*What you have to do*. Using the listing below, set down each line from the line containing "Erstabschlussbelohnung | Beutebelohnung |" through the line containing "[23-2 Das funkelnde", both ends included, exactly and with nothing added.

*Data in this exercise*.
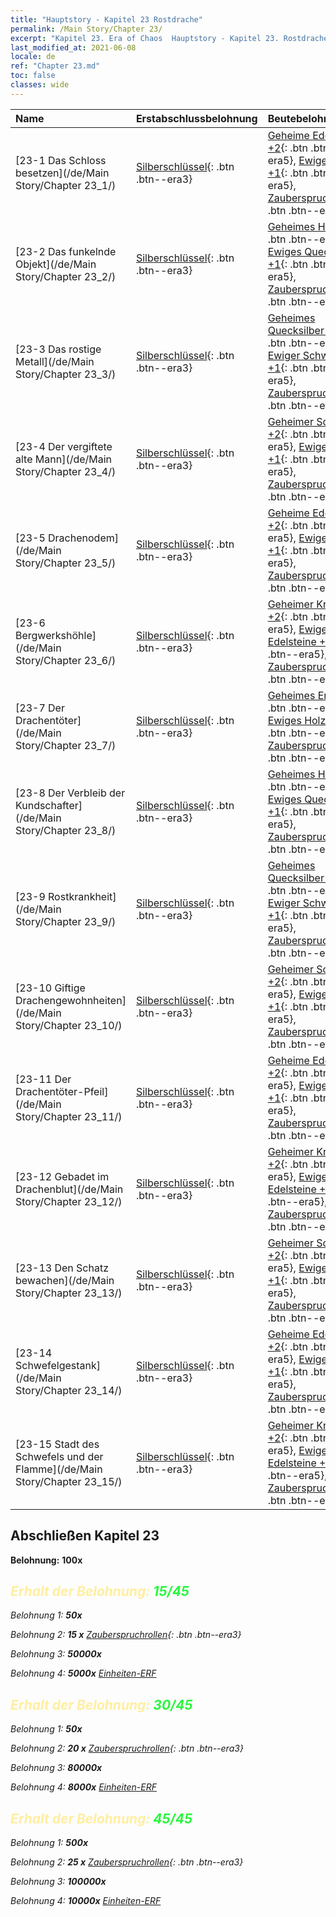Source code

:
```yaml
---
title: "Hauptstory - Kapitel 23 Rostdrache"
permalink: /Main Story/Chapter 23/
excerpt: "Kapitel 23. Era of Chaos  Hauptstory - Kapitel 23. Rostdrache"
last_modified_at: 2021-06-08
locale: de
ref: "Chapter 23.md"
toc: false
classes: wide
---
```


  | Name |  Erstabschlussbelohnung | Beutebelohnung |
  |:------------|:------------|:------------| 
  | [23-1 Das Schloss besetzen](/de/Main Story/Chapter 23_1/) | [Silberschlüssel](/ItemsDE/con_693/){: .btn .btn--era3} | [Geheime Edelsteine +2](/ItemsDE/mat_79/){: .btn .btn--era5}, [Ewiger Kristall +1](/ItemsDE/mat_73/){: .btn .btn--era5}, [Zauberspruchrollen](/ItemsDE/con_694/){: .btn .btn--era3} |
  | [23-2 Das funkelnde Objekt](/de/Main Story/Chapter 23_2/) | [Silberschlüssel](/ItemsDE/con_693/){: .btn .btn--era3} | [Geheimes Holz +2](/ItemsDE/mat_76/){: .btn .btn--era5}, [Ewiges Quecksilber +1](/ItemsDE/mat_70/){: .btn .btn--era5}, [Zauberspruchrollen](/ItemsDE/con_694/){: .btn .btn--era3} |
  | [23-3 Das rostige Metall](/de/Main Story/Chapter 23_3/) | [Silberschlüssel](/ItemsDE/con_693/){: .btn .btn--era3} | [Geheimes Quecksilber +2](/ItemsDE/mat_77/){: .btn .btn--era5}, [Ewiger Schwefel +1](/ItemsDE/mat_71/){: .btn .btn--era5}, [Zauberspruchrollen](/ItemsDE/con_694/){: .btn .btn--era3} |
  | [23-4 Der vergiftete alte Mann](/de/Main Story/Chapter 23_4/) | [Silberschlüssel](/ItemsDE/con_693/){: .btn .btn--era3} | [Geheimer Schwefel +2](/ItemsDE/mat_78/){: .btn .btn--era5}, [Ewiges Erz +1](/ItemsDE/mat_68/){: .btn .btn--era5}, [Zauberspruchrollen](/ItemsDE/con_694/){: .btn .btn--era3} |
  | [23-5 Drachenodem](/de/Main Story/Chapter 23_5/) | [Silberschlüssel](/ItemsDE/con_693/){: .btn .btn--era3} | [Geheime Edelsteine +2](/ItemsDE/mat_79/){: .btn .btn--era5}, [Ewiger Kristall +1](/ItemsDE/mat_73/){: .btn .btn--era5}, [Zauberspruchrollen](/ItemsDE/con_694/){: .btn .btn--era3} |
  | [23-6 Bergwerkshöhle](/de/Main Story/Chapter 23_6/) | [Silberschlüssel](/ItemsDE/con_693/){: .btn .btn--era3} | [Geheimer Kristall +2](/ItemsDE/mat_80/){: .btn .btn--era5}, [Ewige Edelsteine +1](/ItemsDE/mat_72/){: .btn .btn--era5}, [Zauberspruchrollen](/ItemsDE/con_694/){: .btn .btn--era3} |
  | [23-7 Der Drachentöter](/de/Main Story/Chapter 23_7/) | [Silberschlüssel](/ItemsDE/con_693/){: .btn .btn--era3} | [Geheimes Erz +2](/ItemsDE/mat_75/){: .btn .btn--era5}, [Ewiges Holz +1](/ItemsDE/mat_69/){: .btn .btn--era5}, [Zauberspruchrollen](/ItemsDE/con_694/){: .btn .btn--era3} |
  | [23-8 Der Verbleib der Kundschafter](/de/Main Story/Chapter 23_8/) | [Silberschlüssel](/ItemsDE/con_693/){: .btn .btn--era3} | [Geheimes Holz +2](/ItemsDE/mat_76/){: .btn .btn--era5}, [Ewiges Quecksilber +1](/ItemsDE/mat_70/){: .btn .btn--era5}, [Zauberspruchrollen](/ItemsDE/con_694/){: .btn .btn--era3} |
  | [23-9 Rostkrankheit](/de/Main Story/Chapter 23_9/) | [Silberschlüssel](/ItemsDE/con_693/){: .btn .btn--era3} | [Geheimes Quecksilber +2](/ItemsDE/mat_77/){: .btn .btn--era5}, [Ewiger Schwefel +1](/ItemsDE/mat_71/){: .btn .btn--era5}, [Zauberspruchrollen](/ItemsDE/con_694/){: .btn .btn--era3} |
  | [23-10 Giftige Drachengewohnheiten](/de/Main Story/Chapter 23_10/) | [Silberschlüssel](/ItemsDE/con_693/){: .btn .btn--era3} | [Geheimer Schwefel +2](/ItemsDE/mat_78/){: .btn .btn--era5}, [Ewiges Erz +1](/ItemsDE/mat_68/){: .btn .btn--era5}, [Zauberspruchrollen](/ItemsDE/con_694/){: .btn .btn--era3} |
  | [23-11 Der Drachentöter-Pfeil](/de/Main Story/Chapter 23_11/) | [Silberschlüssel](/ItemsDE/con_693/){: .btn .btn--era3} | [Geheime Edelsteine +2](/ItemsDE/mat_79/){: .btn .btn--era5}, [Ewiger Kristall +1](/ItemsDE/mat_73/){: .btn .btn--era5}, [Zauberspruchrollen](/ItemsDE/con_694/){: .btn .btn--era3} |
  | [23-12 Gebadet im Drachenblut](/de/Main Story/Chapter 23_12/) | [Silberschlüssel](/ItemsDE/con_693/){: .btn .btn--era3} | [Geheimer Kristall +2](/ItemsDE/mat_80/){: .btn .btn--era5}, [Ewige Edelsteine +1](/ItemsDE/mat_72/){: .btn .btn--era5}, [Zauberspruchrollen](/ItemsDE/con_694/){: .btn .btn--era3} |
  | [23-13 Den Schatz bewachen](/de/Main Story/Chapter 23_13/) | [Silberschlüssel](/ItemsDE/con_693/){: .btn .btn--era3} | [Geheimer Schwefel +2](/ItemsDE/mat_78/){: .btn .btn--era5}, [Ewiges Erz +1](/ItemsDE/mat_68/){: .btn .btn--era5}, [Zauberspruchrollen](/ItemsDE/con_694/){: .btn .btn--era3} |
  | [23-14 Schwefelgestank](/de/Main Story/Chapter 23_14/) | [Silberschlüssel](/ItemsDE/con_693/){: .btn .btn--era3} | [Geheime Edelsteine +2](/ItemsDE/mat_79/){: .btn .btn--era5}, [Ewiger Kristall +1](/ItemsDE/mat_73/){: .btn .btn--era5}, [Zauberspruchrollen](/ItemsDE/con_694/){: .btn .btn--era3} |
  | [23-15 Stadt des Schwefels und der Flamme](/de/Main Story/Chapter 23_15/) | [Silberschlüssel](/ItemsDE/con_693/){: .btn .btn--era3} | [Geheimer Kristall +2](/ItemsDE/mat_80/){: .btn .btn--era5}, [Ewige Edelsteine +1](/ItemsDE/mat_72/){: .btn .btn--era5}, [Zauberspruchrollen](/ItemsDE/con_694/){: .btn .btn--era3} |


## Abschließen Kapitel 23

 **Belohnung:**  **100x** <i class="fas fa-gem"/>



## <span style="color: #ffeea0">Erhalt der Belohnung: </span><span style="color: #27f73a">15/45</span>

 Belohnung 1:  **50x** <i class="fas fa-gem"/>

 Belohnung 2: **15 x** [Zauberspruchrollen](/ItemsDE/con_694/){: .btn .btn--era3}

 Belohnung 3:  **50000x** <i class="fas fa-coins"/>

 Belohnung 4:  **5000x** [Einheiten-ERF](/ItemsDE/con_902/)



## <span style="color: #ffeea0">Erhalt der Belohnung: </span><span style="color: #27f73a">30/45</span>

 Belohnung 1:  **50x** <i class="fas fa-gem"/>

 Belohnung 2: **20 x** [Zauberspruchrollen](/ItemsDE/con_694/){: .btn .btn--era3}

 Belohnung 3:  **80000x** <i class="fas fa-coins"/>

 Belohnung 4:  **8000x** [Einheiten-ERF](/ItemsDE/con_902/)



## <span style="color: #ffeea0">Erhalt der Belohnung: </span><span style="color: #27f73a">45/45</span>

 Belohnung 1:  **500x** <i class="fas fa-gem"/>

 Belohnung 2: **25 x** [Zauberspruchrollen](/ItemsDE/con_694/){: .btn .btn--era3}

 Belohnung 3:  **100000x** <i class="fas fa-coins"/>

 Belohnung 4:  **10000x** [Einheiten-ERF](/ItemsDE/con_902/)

*Task result*.
  | Name |  Erstabschlussbelohnung | Beutebelohnung |
  |:------------|:------------|:------------| 
  | [23-1 Das Schloss besetzen](/de/Main Story/Chapter 23_1/) | [Silberschlüssel](/ItemsDE/con_693/){: .btn .btn--era3} | [Geheime Edelsteine +2](/ItemsDE/mat_79/){: .btn .btn--era5}, [Ewiger Kristall +1](/ItemsDE/mat_73/){: .btn .btn--era5}, [Zauberspruchrollen](/ItemsDE/con_694/){: .btn .btn--era3} |
  | [23-2 Das funkelnde Objekt](/de/Main Story/Chapter 23_2/) | [Silberschlüssel](/ItemsDE/con_693/){: .btn .btn--era3} | [Geheimes Holz +2](/ItemsDE/mat_76/){: .btn .btn--era5}, [Ewiges Quecksilber +1](/ItemsDE/mat_70/){: .btn .btn--era5}, [Zauberspruchrollen](/ItemsDE/con_694/){: .btn .btn--era3} |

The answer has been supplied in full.